Questa antologia è “l’origine di tutti i mali” per Diego Spada. Senza questi racconti, la trilogia composta da “La ragazza nel fiume”, “L’affare Moreau” e “Figli dell’angelo nero” non sarebbe mai venuta alla luce. Nelle nuove avventure, Spada si ritrova a indagare lungo strade invase da tossici e spacciatori (“Spada”), presso un’equivoca discoteca distrutta da incendio doloso (“Il giorno in cui conobbi Nora”), a frequentare l’obitorio, la villa di un avvocato assassinato, e la casa del divo cinematografico del momento (“Incidente premeditato”), a visitare ambigui locali notturni gestiti da criminali e studi fotografici per virtuali pubblicazioni pornografiche (“Posizioni compromettenti”), viene invitato nella residenza di un uomo facoltoso e di quella che, prima di trasformarsi in una rispettata signora da salotti mondani, era stata la sua amante, chiamato presso la sede dell’Associazione Promozione Cultura e Tradizioni Brasiliane in Italia (“L’indizio scarlatto”), e infine partecipa ad una macabra serata al Teatro del Giallo (“Compagnia del delitto”). Anche il focolare domestico, illusoriamente protetto dalla rassicurante scansione temporale delle campane di S. Maria Liberatrice, viene profanato dalla violenza e dalla morte (“Il delitto della porta accanto”). Soltanto ne “Il caso dell’assassino distratto”, Spada si concede un’incursione in un luogo diverso da Roma.
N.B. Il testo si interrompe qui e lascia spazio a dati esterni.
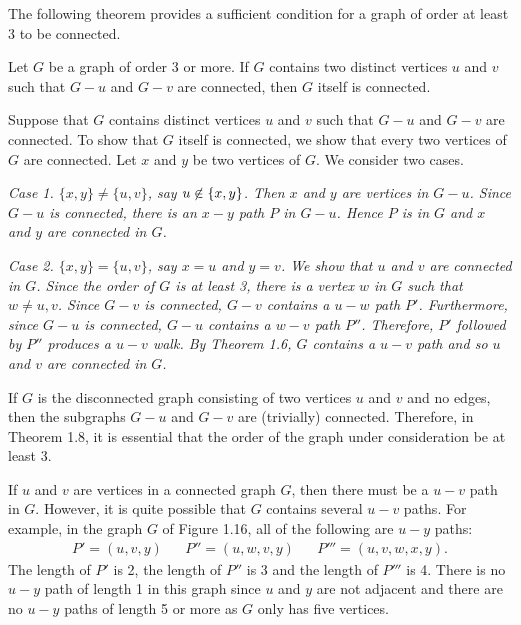 The following theorem provides a sufficient condition for a graph of order at least 3 to be connected.

\begin{thm}
Let $G$ be a graph of order 3 or more. If $G$ contains two distinct vertices $u$ and $v$ such that $G-u$ and $G-v$ are connected, then $G$ itself is connected.
\end{thm}

\begin{pf}
Suppose that $G$ contains distinct vertices $u$ and $v$ such that $G-u$ and $G-v$ are connected. To show that $G$ itself is connected, we show that every two vertices of $G$ are connected. Let $x$ and $y$ be two vertices of $G$. We consider two cases.

\it{Case 1. $\{x,y\} \neq \{u,v\}$, say $u \centernot\in \{x,y\}$.} Then $x$ and $y$ are vertices in $G-u$. Since $G-u$ is connected, there is an $x-y$ path $P$ in $G-u$. Hence $P$ is in $G$ and $x$ and $y$ are connected in $G$.

\it{Case 2. $\{x,y\} = \{u,v\}$, say $x = u$ and $y = v$.} We show that $u$ and $v$ are connected in $G$. Since the order of $G$ is at least 3, there is a vertex $w$ in $G$ such that $w \neq u,v$. Since $G-v$ is connected, $G-v$ contains a $u-w$ path $P'$. Furthermore, since $G-u$ is connected, $G-u$ contains a $w-v$ path $P''$. Therefore, $P'$ followed by $P''$ produces a $u-v$ walk. By Theorem 1.6, $G$ contains a $u-v$ path and so $u$ and $v$ are connected in $G$.
\end{pf}

If $G$ is the disconnected graph consisting of two vertices $u$ and $v$ and no edges, then the subgraphs $G-u$ and $G-v$ are (trivially) connected. Therefore, in Theorem 1.8, it is essential that the order of the graph under consideration be at least 3.

If $u$ and $v$ are vertices in a connected graph $G$, then there must be a $u-v$ path in $G$. However, it is quite possible that $G$ contains several $u-v$ paths. For example, in the graph $G$ of Figure 1.16, all of the following are $u-y$ paths:
\begin{align*}
P' = (u,v,y) && P'' = (u,w,v,y) && P''' = (u,v,w,x,y).
\end{align*}
The length of $P'$ is 2, the length of $P''$ is 3 and the length of $P'''$ is 4. There is no $u-y$ path of length 1 in this graph since $u$ and $y$ are not adjacent and there are no $u-y$ paths of length 5 or more as $G$ only has five vertices.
A Cortina d’Ampezzo, immerso in un’atmosfera rilassata e indolente, è in vacanza con Nora. L’ambiente del racconto è però quello claustrofobico di un hotel, le montagne innevate e silenti rimangono confinate al di fuori delle vetrate. E, manco a dirlo, anche questo luogo “estraneo” viene macchiato dal rosso scarlatto dell’omicidio.